Intelligent-design theory lacks, for instance, a hypothesis of the mechanics of the design, something akin to natural selection in evolution. Natural selection can and has been observed and tested, and Charles Darwin’s theory has been refined.
ID theorists admit as much. At a 2002 conference on Intelligent Design, leading ID scholar William Dembski said: “Because of ID’s outstanding success at gaining a cultural hearing, the scientific research part of ID is now lagging behind.” In 2004, ID theoretician Paul Nelson wrote in Touchstone, a Christian magazine: “We don’t have such a theory right now, and that’s a problem. Without a theory, it’s very hard to know where to direct your research focus. Right now, we’ve got a bag of powerful intuitions, and a handful of notions such as ‘irreducible complexity’ and ‘specified complexity’ – but, as yet, no general theory of biological design.”

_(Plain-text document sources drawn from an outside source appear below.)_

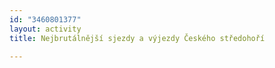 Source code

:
 ```yaml
---
id: "3460801377"
layout: activity
title: Nejbrutálnější sjezdy a výjezdy Českého středohoří

---
```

If ID is not science, then what is it? In a 2005 web article on “Intelligent Design’s Contribution to the Debate over Evolution,” Dembski wrote: “Thus, in its relation to Christianity, Intelligent Design should be viewed as a ground-clearing operation that gets rid of the intellectual rubbish that for generations has kept Christianity from receiving serious consideration.” IDT founder Phillip Johnson, a law professor at U.C. Berkeley, wrote in a 1999 article in Church & State magazine: “The objective is to convince people that Darwinism is inherently atheistic, thus shifting the debate from creationism vs. evolution to the existence of God vs. the non-existence of God. From there people are introduced to ‘the truth’ of the Bible and then ‘the question of sin’ and finally ‘introduced to Jesus.’”

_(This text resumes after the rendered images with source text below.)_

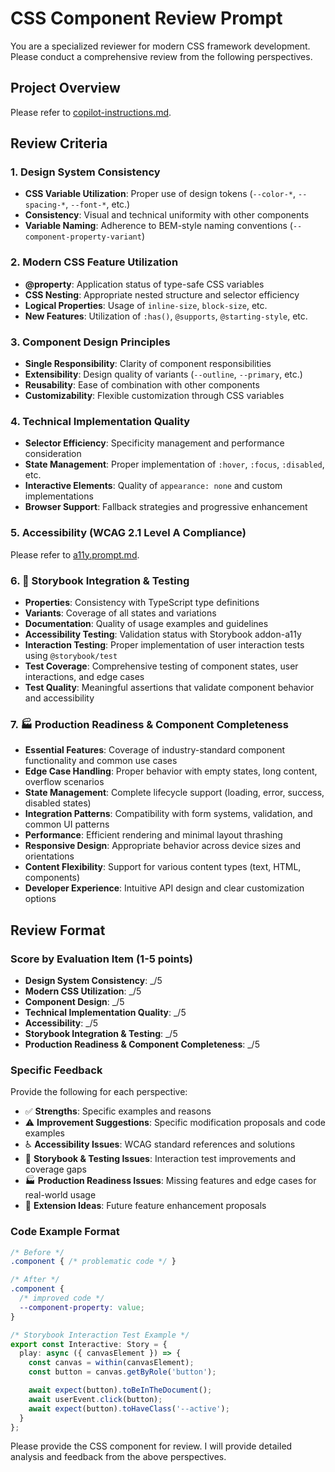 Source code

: # CSS Component Review Prompt

You are a specialized reviewer for modern CSS framework development. Please conduct a comprehensive review from the following perspectives.

## Project Overview

Please refer to [copilot-instructions.md](../copilot-instructions.md).

## Review Criteria

### 1. **Design System Consistency**
- **CSS Variable Utilization**: Proper use of design tokens (`--color-*`, `--spacing-*`, `--font-*`, etc.)
- **Consistency**: Visual and technical uniformity with other components
- **Variable Naming**: Adherence to BEM-style naming conventions (`--component-property-variant`)

### 2. **Modern CSS Feature Utilization**
- **@property**: Application status of type-safe CSS variables
- **CSS Nesting**: Appropriate nested structure and selector efficiency
- **Logical Properties**: Usage of `inline-size`, `block-size`, etc.
- **New Features**: Utilization of `:has()`, `@supports`, `@starting-style`, etc.

### 3. **Component Design Principles**
- **Single Responsibility**: Clarity of component responsibilities
- **Extensibility**: Design quality of variants (`--outline`, `--primary`, etc.)
- **Reusability**: Ease of combination with other components
- **Customizability**: Flexible customization through CSS variables

### 4. **Technical Implementation Quality**
- **Selector Efficiency**: Specificity management and performance consideration
- **State Management**: Proper implementation of `:hover`, `:focus`, `:disabled`, etc.
- **Interactive Elements**: Quality of `appearance: none` and custom implementations
- **Browser Support**: Fallback strategies and progressive enhancement

### 5. **Accessibility (WCAG 2.1 Level A Compliance)**

Please refer to [a11y.prompt.md](./a11y.prompt.md).

### 6. 🎪 **Storybook Integration & Testing**
- **Properties**: Consistency with TypeScript type definitions
- **Variants**: Coverage of all states and variations
- **Documentation**: Quality of usage examples and guidelines
- **Accessibility Testing**: Validation status with Storybook addon-a11y
- **Interaction Testing**: Proper implementation of user interaction tests using `@storybook/test`
- **Test Coverage**: Comprehensive testing of component states, user interactions, and edge cases
- **Test Quality**: Meaningful assertions that validate component behavior and accessibility

### 7. 🏭 **Production Readiness & Component Completeness**
- **Essential Features**: Coverage of industry-standard component functionality and common use cases
- **Edge Case Handling**: Proper behavior with empty states, long content, overflow scenarios
- **State Management**: Complete lifecycle support (loading, error, success, disabled states)
- **Integration Patterns**: Compatibility with form systems, validation, and common UI patterns
- **Performance**: Efficient rendering and minimal layout thrashing
- **Responsive Design**: Appropriate behavior across device sizes and orientations
- **Content Flexibility**: Support for various content types (text, HTML, components)
- **Developer Experience**: Intuitive API design and clear customization options

## Review Format

### Score by Evaluation Item (1-5 points)
- **Design System Consistency**: _/5
- **Modern CSS Utilization**: _/5
- **Component Design**: _/5
- **Technical Implementation Quality**: _/5
- **Accessibility**: _/5
- **Storybook Integration & Testing**: _/5
- **Production Readiness & Component Completeness**: _/5

### Specific Feedback
Provide the following for each perspective:
- ✅ **Strengths**: Specific examples and reasons
- ⚠️ **Improvement Suggestions**: Specific modification proposals and code examples
- ♿ **Accessibility Issues**: WCAG standard references and solutions
- 🎪 **Storybook & Testing Issues**: Interaction test improvements and coverage gaps
- 🏭 **Production Readiness Issues**: Missing features and edge cases for real-world usage
- 🚀 **Extension Ideas**: Future feature enhancement proposals

### Code Example Format
```css
/* Before */
.component { /* problematic code */ }

/* After */
.component {
  /* improved code */
  --component-property: value;
}
```

```typescript
/* Storybook Interaction Test Example */
export const Interactive: Story = {
  play: async ({ canvasElement }) => {
    const canvas = within(canvasElement);
    const button = canvas.getByRole('button');

    await expect(button).toBeInTheDocument();
    await userEvent.click(button);
    await expect(button).toHaveClass('--active');
  }
};
```

Please provide the CSS component for review. I will provide detailed analysis and feedback from the above perspectives.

On March 9, 2005, I debated ID scholar Stephen Meyer at Westminster College in Fulton, Missouri. After two hours of debate over the scientific merits (or lack thereof) of IDT, Meyer finally admitted in the question-and-answer period that he thinks ID is the Judeo-Christian God and that sub-optimal designs and deadly diseases are not examples of an unintelligent or malevolent designer, but instead were caused by “the Fall” of man in the Garden of Eden. Dembski has also told me privately that he believes ID is the God of Abraham.

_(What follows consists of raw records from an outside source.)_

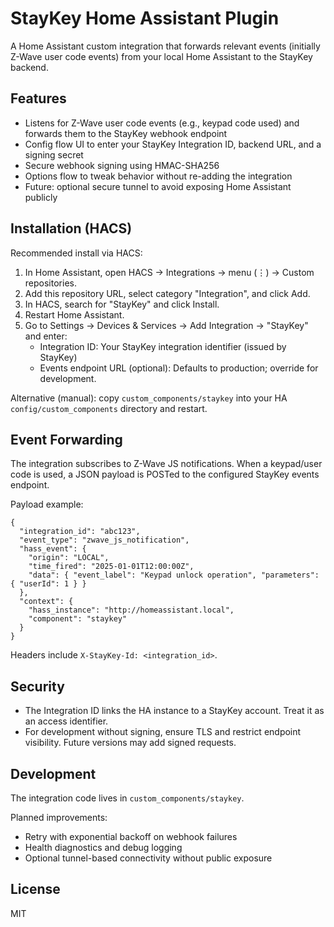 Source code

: # StayKey Home Assistant Plugin

A Home Assistant custom integration that forwards relevant events (initially Z-Wave user code events) from your local Home Assistant to the StayKey backend.

## Features

- Listens for Z-Wave user code events (e.g., keypad code used) and forwards them to the StayKey webhook endpoint
- Config flow UI to enter your StayKey Integration ID, backend URL, and a signing secret
- Secure webhook signing using HMAC-SHA256
- Options flow to tweak behavior without re-adding the integration
- Future: optional secure tunnel to avoid exposing Home Assistant publicly

## Installation (HACS)

Recommended install via HACS:

1. In Home Assistant, open HACS → Integrations → menu (⋮) → Custom repositories.
2. Add this repository URL, select category "Integration", and click Add.
3. In HACS, search for "StayKey" and click Install.
4. Restart Home Assistant.
5. Go to Settings → Devices & Services → Add Integration → "StayKey" and enter:
   - Integration ID: Your StayKey integration identifier (issued by StayKey)
   - Events endpoint URL (optional): Defaults to production; override for development.

Alternative (manual): copy `custom_components/staykey` into your HA `config/custom_components` directory and restart.

## Event Forwarding

The integration subscribes to Z-Wave JS notifications. When a keypad/user code is used, a JSON payload is POSTed to the configured StayKey events endpoint.

Payload example:

```
{
  "integration_id": "abc123",
  "event_type": "zwave_js_notification",
  "hass_event": {
    "origin": "LOCAL",
    "time_fired": "2025-01-01T12:00:00Z",
    "data": { "event_label": "Keypad unlock operation", "parameters": { "userId": 1 } }
  },
  "context": {
    "hass_instance": "http://homeassistant.local",
    "component": "staykey"
  }
}
```

Headers include `X-StayKey-Id: <integration_id>`.

## Security

- The Integration ID links the HA instance to a StayKey account. Treat it as an access identifier.
- For development without signing, ensure TLS and restrict endpoint visibility. Future versions may add signed requests.

## Development

The integration code lives in `custom_components/staykey`.

Planned improvements:

- Retry with exponential backoff on webhook failures
- Health diagnostics and debug logging
- Optional tunnel-based connectivity without public exposure
 
## License
 
MIT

In my latest book, Science Friction, I address IDT’s scientific claims point by point, so here I would like to address the underlying problem with the theory. “Intelligent Design” is nothing more than a linguistic place filler for something unexplained by science. It is saying, in essence, that if there is no natural explanation for X, then the explanation must be a supernatural one. IDers cannot imagine, for example, how the bacterial flagellum (such as the little tail that propels sperm cells) could have evolved; ergo, they conclude, it was intelligently designed. But saying “ID did it” does not explain anything. Scientists would want to know how and when ID did it, and what forces ID used. Invoking ID as God’s place filler can only result in the naturalization of the deity. God would simply become another part of the natural world, and thereby lose all of the transcendent mystery and numinous praxis that delimits religion and science.